Atiku Abubakar, the presidential candidate of the Peoples Democratic Party (PDP) has been described as the largest private employer of ghost workers in the country.
The description is coming from the Presidency in reactions to claims that the former vice president popularly known as Atiku has about 100,000 workers on his payroll.
Trouble started on Thursday when Mohammed El-Yakub, Managing Director of Gotel Communications, Abubakar’s Adamawa-based media organisation, said his principal has approved a new minimum wage for all staff of his companies pegging the new wage at N33,000.
El-Yakub also gave the total numeric strength of the beneficiaries to be “over 100,000”.

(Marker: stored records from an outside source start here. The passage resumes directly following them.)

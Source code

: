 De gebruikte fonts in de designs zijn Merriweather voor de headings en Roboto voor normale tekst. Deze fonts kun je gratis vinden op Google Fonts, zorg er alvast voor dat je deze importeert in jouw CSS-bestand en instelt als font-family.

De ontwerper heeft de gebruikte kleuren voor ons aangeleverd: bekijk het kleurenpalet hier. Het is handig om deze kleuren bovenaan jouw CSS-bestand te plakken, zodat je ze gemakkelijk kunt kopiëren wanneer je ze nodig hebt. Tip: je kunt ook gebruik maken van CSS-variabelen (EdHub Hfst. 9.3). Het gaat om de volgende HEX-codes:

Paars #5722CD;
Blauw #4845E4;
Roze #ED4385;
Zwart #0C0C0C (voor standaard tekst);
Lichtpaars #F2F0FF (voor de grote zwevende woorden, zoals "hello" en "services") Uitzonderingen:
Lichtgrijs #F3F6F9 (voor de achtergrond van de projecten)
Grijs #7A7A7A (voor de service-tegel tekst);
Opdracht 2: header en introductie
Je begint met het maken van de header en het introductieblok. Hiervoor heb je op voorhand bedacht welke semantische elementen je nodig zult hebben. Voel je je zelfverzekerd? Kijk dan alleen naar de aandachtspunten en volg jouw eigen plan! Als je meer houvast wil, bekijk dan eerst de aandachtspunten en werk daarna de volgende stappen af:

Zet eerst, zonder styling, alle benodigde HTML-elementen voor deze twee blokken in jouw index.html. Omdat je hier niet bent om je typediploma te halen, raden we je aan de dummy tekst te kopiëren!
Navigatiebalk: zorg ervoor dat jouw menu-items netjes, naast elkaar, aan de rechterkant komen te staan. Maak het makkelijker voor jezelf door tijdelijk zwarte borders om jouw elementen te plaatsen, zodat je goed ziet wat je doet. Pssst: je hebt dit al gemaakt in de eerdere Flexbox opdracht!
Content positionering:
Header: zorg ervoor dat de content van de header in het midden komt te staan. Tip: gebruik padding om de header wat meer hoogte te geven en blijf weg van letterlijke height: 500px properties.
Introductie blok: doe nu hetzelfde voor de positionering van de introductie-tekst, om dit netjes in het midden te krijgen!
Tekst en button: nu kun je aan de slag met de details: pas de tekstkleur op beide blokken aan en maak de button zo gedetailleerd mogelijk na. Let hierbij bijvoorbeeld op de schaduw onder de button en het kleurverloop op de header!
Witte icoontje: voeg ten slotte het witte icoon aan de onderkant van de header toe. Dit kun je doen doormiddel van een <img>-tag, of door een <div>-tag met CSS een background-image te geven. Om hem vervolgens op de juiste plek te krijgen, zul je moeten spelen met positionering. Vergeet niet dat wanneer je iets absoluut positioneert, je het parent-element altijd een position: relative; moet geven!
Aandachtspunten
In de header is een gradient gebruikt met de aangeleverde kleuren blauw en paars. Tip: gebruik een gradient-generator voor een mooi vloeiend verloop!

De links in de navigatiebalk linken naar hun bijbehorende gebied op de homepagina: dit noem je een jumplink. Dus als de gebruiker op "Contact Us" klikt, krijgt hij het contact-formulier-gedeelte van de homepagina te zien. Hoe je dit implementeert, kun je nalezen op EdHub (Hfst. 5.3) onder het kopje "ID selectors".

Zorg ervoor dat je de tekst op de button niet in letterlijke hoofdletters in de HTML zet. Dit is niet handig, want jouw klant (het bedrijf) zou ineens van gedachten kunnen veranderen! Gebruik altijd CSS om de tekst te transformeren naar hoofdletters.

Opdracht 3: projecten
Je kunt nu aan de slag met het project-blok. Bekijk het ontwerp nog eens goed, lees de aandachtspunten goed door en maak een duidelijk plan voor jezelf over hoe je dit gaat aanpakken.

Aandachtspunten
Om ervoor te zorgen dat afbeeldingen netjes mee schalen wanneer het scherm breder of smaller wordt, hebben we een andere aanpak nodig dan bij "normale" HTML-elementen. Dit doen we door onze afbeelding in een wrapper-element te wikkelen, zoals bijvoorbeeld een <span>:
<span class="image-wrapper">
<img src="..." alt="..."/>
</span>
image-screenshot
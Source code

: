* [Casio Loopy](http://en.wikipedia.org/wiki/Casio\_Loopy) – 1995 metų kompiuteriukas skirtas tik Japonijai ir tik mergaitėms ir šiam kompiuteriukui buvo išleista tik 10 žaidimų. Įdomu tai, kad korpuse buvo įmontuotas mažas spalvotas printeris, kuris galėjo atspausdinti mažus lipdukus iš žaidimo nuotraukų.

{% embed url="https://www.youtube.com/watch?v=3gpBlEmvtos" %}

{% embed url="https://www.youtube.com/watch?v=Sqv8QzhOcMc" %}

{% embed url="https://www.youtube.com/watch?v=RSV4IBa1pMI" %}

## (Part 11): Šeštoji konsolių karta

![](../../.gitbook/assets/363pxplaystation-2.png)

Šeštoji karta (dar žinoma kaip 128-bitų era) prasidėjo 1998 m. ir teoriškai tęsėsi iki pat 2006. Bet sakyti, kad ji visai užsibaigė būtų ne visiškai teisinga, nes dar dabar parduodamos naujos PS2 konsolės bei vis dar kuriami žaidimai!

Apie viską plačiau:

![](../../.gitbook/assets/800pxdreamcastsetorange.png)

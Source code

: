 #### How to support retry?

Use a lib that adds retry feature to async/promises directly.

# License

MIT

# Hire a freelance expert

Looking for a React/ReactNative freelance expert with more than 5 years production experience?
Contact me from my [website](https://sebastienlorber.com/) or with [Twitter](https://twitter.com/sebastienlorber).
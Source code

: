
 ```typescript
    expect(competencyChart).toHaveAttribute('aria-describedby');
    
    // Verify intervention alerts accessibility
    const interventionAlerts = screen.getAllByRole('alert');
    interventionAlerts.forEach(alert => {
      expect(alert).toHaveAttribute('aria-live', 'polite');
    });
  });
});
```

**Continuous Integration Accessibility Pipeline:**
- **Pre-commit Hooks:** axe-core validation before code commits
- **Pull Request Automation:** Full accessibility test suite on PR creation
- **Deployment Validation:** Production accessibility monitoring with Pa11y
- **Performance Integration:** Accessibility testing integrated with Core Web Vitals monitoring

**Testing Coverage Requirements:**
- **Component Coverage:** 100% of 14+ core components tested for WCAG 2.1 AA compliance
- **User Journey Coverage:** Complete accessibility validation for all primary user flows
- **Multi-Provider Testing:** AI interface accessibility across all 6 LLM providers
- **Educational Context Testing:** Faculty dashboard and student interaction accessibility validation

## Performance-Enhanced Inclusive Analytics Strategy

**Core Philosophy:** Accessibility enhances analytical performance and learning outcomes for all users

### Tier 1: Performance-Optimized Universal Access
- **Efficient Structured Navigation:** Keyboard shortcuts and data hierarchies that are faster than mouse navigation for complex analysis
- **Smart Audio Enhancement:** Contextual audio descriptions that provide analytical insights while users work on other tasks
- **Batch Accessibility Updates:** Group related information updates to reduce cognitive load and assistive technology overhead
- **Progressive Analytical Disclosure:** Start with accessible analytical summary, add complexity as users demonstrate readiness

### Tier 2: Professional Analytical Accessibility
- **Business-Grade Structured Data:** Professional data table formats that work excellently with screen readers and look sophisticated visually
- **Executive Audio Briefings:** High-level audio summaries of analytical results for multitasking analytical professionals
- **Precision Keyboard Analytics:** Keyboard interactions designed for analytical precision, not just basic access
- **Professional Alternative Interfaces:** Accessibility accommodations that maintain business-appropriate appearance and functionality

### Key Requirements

“The N33,000 new salary scale, which takes effect from November 2018, includes domestic servants and all categories of workers on the former VP’s payroll,” El-Yakub told an online news medium, Sahara Reporters.
The claim came amidst protest by Nigerian Workers urging the federal government to review the national minimum wage currently N18,000 recommending an increase to N30,000 as the new national minimum wage.
Known companies and organisations of the former vice president includes: Adama Beverages (producers of Faro water), American University of Nigeria (AUN), Gotel Communications, Rica Gardo & Standard Microfinance, Prodeco, ABTI International Secondary School, and Intels Nigeria Ltd. Unverified report says he also once ventured into maize and cotton farming.
A recent report by the International Centre for Investigative Reporting (ICIR) suggests the claim to be false, querying if Atiku employed more workers than Aliko Dangote, one of the richest men in the African continent whose workforce is below 40,000.
Reacting the Presidency said the former vice president has emerged the largest employer of ghost workers.
“100,000 workers indeed!,” Lauretta Onochie, the personal assistant to President Muhammadu Buhari on social media said in a tweet late Sunday.
“Clearly, he is the largest private sector employer of Ghost Workers seeing he claims workers he does not have,” she added.